━━━ DATA SUPPLIED ━━━

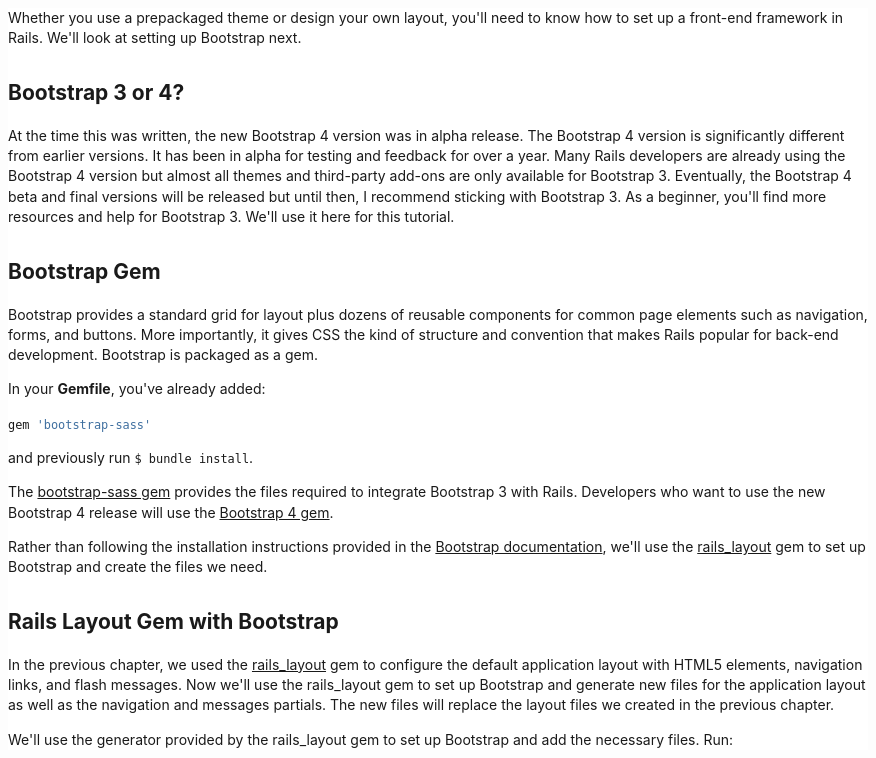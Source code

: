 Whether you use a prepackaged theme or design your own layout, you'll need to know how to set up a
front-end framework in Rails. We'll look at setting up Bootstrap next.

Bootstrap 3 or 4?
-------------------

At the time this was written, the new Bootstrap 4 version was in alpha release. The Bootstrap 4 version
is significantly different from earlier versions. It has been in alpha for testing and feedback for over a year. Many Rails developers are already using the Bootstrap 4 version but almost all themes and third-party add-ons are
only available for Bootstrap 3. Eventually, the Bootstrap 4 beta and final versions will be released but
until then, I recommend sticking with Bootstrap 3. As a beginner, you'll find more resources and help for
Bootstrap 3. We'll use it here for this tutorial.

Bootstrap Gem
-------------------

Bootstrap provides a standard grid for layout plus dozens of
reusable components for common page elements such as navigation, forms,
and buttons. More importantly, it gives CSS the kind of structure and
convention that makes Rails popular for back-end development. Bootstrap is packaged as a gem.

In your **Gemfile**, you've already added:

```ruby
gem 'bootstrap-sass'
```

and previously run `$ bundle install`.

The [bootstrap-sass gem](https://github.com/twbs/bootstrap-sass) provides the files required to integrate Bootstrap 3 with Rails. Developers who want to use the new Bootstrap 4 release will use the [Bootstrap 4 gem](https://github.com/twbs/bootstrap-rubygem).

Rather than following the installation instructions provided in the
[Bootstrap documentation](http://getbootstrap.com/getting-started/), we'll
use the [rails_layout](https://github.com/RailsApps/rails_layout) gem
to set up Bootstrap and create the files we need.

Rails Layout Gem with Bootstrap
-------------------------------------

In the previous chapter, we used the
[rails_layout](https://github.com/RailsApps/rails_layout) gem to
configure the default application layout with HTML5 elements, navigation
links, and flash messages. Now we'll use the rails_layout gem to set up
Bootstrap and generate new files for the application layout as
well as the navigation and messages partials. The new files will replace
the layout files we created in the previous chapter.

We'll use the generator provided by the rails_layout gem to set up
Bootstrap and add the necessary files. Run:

━━━
━━━ DATA SUPPLIED ━━━

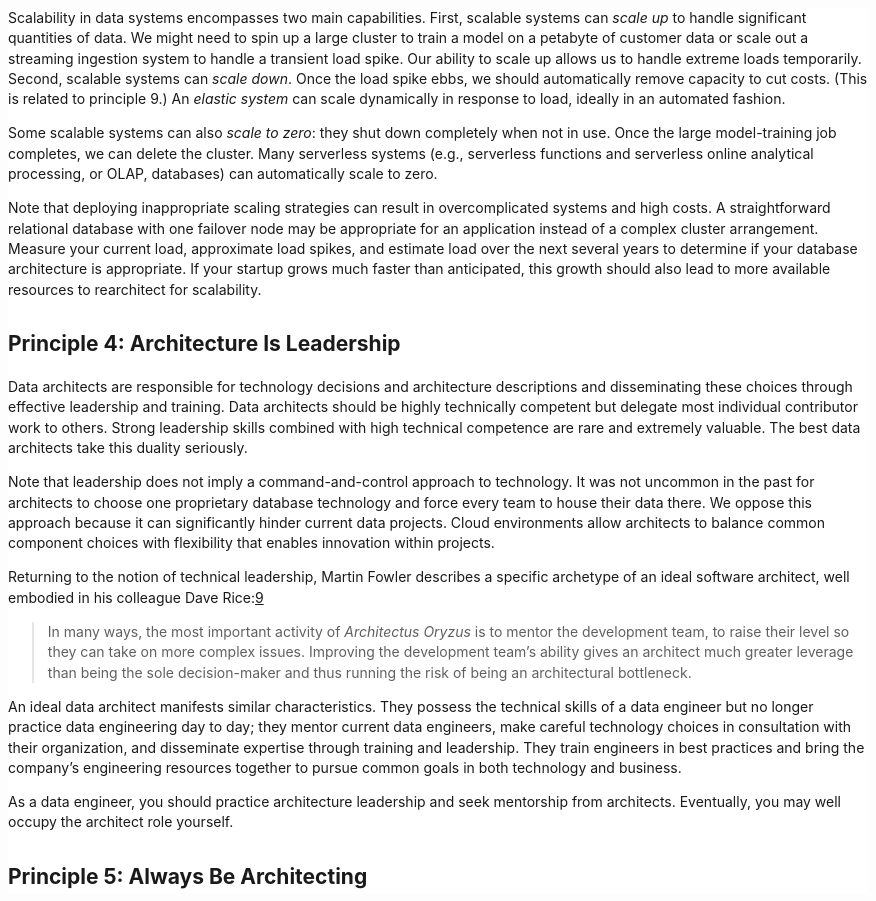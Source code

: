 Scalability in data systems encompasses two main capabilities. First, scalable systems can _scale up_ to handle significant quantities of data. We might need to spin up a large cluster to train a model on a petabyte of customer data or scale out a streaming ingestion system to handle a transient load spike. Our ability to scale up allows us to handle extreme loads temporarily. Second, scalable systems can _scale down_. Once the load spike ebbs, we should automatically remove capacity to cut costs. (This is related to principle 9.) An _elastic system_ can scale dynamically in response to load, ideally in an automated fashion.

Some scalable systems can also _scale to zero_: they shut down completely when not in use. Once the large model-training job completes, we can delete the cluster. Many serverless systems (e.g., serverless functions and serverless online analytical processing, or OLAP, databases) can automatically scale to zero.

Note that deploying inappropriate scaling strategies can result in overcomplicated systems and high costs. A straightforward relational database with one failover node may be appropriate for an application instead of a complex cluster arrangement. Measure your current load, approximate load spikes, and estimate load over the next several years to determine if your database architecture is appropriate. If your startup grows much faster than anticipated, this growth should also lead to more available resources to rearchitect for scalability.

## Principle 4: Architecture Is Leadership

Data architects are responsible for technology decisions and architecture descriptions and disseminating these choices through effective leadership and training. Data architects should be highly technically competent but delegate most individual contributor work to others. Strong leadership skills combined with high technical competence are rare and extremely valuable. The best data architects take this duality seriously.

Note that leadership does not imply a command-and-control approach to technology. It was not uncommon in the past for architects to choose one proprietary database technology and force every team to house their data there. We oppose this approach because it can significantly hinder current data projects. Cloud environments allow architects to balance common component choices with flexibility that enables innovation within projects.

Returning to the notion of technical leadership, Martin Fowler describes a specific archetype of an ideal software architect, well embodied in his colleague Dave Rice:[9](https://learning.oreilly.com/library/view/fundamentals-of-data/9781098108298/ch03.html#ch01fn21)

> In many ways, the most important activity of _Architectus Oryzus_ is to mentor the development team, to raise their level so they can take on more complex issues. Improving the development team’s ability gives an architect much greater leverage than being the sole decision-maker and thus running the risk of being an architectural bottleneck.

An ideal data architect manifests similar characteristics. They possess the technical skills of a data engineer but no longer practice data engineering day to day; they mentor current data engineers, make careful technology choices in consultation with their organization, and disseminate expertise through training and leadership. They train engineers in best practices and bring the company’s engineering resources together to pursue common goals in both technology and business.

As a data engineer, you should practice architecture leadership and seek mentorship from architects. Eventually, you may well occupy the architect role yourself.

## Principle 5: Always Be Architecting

━━━

EXERCISE DESCRIPTION — Could you write out, exactly as they stand, only the lines above that begin at the line with "Bootstrap provides a" and stop after the line with "and previously run"?

RESPONSE TO THE TASK —
Bootstrap provides a standard grid for layout plus dozens of
reusable components for common page elements such as navigation, forms,
and buttons. More importantly, it gives CSS the kind of structure and
convention that makes Rails popular for back-end development. Bootstrap is packaged as a gem.

In your **Gemfile**, you've already added:

```ruby
gem 'bootstrap-sass'
```

and previously run `$ bundle install`.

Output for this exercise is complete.